Regulamentação pode reduzir o problema?

Desde 1º de janeiro de 2025, apenas empresas autorizadas pela Secretaria de Prêmios e Apostas do Ministério da Fazenda podem operar nacionalmente no mercado de apostas de quota fixa. As regras exigem autorização prévia e determinam que sites autorizados usem a extensão “.bet.br”.

A regulamentação é um passo importante para fiscalizar o setor, combater operadores ilegais e aumentar a proteção ao consumidor. Porém, os dados de endividamento e substituição de consumo mostram que a legalização, sozinha, não elimina o risco de comprometimento da renda familiar.

O desafio agora é equilibrar arrecadação, liberdade de escolha, publicidade responsável e mecanismos de prevenção ao vício em jogos.
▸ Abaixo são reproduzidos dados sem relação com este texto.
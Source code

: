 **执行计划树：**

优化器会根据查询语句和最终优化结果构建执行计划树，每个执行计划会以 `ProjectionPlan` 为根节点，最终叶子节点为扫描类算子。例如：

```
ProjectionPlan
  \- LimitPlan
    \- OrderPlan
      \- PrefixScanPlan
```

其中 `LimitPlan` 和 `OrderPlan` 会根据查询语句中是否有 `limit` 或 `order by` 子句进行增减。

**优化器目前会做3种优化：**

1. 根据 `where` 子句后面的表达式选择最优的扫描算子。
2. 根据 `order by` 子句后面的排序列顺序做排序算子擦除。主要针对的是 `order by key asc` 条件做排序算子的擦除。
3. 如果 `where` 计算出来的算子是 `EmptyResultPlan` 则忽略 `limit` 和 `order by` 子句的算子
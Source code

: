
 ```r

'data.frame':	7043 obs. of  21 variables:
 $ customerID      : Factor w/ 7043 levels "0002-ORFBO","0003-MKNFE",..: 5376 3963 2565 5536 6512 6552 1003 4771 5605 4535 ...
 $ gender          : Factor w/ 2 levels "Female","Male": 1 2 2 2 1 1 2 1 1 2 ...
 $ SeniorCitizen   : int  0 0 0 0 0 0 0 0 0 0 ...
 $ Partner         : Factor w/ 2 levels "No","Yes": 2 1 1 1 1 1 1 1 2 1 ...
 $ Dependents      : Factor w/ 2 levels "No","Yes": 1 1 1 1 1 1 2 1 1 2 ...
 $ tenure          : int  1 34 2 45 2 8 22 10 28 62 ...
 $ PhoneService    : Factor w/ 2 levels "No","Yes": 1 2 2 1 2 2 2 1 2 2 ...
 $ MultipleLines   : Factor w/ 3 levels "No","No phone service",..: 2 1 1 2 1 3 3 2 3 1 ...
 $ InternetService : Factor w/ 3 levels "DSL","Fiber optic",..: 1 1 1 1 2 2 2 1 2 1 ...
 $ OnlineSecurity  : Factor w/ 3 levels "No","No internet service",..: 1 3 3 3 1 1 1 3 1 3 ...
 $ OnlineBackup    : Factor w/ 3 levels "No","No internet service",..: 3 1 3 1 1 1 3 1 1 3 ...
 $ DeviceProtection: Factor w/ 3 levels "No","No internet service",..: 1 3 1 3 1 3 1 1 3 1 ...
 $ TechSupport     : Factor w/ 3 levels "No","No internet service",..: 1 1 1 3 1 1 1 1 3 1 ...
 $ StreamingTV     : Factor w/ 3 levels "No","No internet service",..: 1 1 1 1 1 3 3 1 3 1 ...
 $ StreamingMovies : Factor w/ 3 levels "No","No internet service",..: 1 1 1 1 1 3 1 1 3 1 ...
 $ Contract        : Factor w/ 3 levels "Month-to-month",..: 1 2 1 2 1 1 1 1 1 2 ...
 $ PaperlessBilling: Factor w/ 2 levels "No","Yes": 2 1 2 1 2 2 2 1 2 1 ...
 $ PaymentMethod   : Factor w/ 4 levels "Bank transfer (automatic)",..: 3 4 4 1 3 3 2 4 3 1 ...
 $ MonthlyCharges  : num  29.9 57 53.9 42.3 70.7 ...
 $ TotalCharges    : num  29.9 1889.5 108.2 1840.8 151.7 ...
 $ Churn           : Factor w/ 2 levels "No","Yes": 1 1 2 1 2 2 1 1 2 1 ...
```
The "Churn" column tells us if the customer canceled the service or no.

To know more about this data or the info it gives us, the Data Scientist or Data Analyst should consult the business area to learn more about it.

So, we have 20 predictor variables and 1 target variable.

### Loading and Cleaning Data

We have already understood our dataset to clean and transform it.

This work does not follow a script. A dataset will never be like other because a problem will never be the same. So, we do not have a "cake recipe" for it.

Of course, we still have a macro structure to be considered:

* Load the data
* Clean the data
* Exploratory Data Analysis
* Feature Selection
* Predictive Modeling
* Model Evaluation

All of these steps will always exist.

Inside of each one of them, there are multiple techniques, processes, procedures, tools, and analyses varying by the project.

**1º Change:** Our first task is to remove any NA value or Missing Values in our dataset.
Regulamentação pode reduzir o problema?

Afinal, as apostas online diminuem o consumo de carne?

A resposta mais precisa é: elas podem contribuir para a redução do consumo de carne, especialmente entre famílias com orçamento apertado.

Os levantamentos disponíveis mostram que milhões de brasileiros apostam, parte deles deixa de consumir produtos e serviços para continuar jogando, e o supermercado já aparece entre os itens sacrificados. Como a carne bovina é uma das proteínas mais caras do carrinho, ela tende a ser afetada quando a renda disponível diminui.

Portanto, o impacto das bets sobre a carne não acontece de forma isolada. Ele passa pelo bolso: menos renda livre, mais dívidas, menos supermercado e maior substituição de produtos.

Para o consumidor, o alerta é financeiro. Para o varejo, é uma perda de faturamento. Para a indústria da carne, é mais um obstáculo em um momento em que o mercado interno ganha importância estratégica.

No fim, a pergunta que parecia improvável — “apostas online diminuem o consumo de carne?” — faz cada vez mais sentido. E a resposta está menos no açougue e mais no extrato bancário das famílias brasileiras.